Der Versuch, mögliche Terroranschläge, Straftaten oder andere unerwünschte Aktionen durch Prävention anhand der Analyse von möglichst umfassend gesammelten Daten vorhersagen und präventiv verhindern zu können, ist seit den Anschlägen vom 11.9. eine beherrschende Dimension der US-Verteidigungs- und Sicherheitspolitik sowie der entsprechenden Förderung von neuen Techniken geworden.

Jetzt hat die Darpa eine Ausschreibung vorgestellt, um verdächtiges Verhalten von Insidern in Kommunikationsdaten feststellen zu können. Gesucht wird eine Anomaly Detection at Multiple Scales (ADAMS), um die Spuren zu einer Tat, die man post festum feststellt, schon präventiv erkennen zu können. Das Problem dabei sei, dass man große Datenmengen habe und nicht wisse, nach was man in ihnen suchen soll, zudem sei unklar, was verdächtiges Verhalten ist. Das Problem also soll nun gelöst werden, indem man eine Technik entwickelt, die Anomalien entdeckt – und damit erst einmal Normalität konstituieren muss.
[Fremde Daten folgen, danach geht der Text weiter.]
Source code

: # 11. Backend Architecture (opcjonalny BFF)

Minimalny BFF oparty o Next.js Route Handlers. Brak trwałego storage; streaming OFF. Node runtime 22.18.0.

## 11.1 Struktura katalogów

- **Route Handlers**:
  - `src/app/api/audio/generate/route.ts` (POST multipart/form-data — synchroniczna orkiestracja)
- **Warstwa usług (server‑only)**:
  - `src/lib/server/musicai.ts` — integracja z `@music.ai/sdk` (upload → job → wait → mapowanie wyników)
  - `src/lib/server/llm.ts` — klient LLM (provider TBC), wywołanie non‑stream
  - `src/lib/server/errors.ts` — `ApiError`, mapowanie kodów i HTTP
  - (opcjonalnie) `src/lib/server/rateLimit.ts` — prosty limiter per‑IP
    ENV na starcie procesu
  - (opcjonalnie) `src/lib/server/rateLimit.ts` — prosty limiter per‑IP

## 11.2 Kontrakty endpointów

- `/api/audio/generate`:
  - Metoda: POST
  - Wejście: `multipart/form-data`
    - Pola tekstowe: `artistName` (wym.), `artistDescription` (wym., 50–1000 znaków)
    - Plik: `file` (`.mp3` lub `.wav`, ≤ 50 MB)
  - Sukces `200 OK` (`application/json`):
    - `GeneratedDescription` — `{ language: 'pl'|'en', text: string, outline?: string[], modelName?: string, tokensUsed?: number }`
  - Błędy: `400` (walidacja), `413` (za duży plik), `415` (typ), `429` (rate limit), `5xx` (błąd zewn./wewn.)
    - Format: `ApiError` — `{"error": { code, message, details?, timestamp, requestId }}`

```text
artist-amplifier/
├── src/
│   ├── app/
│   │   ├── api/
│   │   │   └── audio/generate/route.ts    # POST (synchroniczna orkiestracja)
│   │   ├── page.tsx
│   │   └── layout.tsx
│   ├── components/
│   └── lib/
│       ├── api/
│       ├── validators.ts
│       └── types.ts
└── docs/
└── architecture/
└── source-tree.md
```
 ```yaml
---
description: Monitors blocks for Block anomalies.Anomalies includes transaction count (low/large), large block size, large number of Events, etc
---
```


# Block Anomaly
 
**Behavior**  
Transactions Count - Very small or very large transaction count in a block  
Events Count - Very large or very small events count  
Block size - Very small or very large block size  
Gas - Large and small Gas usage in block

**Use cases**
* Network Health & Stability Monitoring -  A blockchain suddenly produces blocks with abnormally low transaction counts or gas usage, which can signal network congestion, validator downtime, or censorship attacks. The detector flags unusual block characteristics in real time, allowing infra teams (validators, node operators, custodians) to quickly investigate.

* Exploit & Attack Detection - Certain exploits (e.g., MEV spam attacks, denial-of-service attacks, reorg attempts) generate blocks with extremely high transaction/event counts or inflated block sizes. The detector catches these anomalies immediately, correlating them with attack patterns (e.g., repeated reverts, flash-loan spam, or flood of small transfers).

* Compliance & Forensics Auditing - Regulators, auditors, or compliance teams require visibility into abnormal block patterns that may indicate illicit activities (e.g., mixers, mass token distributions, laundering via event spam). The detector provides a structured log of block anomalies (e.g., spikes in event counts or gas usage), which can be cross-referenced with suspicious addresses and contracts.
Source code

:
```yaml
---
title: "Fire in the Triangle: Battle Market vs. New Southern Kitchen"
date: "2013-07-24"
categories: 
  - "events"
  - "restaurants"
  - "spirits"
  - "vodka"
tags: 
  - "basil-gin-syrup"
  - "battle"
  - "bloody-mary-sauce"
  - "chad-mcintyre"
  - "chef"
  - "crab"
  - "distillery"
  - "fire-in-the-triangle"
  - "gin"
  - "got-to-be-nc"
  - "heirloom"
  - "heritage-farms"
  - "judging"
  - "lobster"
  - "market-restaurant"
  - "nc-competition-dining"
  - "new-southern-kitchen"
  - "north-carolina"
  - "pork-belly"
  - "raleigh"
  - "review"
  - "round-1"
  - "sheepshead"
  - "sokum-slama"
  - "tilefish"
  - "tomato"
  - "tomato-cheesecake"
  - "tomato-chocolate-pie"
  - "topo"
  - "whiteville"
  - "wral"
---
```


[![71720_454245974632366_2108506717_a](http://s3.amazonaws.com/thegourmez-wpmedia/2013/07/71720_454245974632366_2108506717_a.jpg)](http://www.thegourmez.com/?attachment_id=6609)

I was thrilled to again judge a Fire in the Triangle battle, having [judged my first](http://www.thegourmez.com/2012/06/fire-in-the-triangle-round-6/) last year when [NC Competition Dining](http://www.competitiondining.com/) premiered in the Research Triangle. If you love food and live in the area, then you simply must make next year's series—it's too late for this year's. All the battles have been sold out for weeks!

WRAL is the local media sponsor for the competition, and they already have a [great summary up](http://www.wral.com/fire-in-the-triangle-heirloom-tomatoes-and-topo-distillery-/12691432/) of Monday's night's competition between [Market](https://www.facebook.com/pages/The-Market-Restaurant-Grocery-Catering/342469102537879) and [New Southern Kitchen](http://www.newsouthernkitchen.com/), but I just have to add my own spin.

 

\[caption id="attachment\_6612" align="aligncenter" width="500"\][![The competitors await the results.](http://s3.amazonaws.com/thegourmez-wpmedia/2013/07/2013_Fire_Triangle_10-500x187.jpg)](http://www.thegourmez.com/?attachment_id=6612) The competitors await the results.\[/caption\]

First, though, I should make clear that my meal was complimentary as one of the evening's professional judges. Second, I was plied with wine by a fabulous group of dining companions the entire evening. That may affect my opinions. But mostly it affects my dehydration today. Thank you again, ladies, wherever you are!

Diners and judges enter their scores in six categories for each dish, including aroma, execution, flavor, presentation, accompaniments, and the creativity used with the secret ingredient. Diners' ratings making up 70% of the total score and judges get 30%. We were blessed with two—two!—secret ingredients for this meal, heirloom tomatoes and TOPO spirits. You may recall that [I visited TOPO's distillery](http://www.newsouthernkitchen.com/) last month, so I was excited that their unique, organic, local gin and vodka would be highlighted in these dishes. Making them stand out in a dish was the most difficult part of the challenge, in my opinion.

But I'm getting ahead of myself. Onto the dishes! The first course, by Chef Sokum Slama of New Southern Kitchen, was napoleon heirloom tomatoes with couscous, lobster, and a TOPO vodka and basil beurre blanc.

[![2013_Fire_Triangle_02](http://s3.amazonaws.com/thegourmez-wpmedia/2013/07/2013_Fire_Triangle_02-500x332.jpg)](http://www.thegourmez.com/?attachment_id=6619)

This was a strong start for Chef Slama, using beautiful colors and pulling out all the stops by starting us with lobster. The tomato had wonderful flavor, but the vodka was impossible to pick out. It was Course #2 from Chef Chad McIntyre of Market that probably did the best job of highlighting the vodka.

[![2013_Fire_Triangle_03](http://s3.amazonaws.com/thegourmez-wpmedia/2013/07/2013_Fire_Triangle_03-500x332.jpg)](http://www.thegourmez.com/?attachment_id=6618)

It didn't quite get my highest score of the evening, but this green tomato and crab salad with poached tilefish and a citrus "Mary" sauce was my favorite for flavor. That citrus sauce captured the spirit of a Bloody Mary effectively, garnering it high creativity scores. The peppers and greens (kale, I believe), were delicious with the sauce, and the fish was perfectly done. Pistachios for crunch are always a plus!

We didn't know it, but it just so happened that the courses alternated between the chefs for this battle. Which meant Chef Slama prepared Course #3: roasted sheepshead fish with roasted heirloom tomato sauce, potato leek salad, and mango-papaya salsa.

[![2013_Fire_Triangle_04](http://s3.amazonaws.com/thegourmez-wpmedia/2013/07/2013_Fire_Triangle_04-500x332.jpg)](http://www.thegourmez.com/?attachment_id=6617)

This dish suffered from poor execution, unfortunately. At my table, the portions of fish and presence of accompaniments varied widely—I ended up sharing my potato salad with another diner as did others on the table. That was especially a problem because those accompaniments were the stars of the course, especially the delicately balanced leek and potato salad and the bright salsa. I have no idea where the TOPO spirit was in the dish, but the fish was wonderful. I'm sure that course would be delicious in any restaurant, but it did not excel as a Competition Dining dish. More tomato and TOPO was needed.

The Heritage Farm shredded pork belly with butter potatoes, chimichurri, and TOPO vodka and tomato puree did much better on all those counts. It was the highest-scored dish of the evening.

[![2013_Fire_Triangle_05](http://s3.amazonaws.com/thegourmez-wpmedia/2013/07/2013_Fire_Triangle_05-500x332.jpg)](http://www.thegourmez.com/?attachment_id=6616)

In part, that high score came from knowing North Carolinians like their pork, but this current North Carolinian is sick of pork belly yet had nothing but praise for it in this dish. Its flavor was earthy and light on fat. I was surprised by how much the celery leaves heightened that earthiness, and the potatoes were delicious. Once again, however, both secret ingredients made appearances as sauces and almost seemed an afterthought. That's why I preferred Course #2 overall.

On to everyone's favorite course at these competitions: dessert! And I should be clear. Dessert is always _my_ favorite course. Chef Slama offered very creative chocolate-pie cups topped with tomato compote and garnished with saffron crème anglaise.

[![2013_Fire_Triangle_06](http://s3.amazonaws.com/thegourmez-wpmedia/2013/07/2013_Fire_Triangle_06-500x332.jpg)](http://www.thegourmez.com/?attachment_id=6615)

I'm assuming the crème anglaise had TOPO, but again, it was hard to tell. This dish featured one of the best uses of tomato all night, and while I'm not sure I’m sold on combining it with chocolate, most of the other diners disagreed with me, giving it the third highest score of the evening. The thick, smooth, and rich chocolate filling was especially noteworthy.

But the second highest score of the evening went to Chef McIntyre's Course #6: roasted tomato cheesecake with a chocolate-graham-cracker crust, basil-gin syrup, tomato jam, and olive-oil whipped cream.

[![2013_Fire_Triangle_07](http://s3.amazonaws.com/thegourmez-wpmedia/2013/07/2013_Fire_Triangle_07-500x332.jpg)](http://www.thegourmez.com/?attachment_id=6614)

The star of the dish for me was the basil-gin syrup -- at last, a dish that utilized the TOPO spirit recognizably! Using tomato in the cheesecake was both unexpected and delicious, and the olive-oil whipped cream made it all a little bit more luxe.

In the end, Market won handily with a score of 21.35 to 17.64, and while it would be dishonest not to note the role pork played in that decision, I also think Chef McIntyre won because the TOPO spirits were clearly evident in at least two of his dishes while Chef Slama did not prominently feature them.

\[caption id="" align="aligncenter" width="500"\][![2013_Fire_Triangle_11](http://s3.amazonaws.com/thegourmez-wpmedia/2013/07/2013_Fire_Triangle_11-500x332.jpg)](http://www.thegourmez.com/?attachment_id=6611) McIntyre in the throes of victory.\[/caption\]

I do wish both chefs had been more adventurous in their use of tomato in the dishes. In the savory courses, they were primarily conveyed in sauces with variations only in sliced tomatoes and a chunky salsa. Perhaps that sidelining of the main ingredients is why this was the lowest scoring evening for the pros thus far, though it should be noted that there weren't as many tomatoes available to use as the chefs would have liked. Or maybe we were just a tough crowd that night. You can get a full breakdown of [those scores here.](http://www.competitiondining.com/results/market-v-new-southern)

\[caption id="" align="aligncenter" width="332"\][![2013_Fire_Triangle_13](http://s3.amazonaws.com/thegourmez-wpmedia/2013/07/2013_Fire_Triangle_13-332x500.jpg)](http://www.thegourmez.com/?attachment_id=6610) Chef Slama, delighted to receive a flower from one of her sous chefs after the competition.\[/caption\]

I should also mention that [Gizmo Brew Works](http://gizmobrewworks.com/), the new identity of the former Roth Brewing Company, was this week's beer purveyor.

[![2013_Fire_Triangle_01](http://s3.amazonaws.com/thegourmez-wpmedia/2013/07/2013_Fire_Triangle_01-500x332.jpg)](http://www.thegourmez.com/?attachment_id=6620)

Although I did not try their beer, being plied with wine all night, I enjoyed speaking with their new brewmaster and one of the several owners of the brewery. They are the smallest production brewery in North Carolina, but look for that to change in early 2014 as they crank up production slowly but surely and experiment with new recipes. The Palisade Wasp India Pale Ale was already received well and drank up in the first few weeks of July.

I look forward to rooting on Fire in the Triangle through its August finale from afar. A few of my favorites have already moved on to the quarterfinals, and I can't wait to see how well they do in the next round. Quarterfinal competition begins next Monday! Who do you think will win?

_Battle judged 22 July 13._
Wie üblich ist man bei der Darpa auch ziemlich anspruchsvoll. Es sollen nicht die bösen Außenseiter erkannt werden, sondern diejenigen Personen, denen man in einer sicheren Umgebung wie einem Stützpunkt Vertrauen entgegenbringt und die "Zugang zu wichtigen Informationen, Quellen und Informationssystemen" haben: "Der Fokus liegt auf böswilligen Insidern, die als "good gusy" begonnen haben." Unschwer wird man aus diesen Beschreibungen erkennen, dass man weniger den künftigen Amokläufer entdecken will, sondern vor allem die Whistleblower. Angeregt worden ist die Darpa sicher durch Wikileaks, um durch Früherkennung Sicherheitslöcher zu schließen, bevor Daten weitergegeben werden können. Aber explizit spricht man lieber von Nidal Malil Hasan, der seine Neigung zum Extremismus durch Postings im Internet und Emails vor der Tat deutlich gemacht habe, was man danach auf seinem Computer und seinen Email-Accounts habe erkennen können.

Darpa macht deutlich, dass schon die Überwachung aller Mitarbeiter in Fort Hood riesige Datenberge hervorbringen würde. Würde man jeden der 65.000 Mitarbeiter als Knoten und die Kommunikation zwischen ihnen als Verbindungen darstellen, dann würde jährlich ein Graph entstehen, der etwa 4.680.000.000 Verbindungen zwischen 14.950.000 Knoten bestünde: "Es gibt gegenwärtig", so heißt es von der Darpa, "noch keine etablierten Techniken, um Anomalien in Datenmengen dieser Größe mit akzeptablen falsch positiven Ergebnissen zu entdecken."

Bei aller gewünschten "Aufklärung" spielt dabei Datenschutz selbstverständlich keine Rolle, obgleich mit der Überwachung eben auch die Kommunikation mit vielen Menschen ins Visier gerät, die mit dem Pentagon nichts zu tun haben. Während hier lückenlose Transparenz begehrt wird, sollen paradoxerweise nach außen, siehe Wikileaks, die Mauern ebenso lückenlos dicht sein.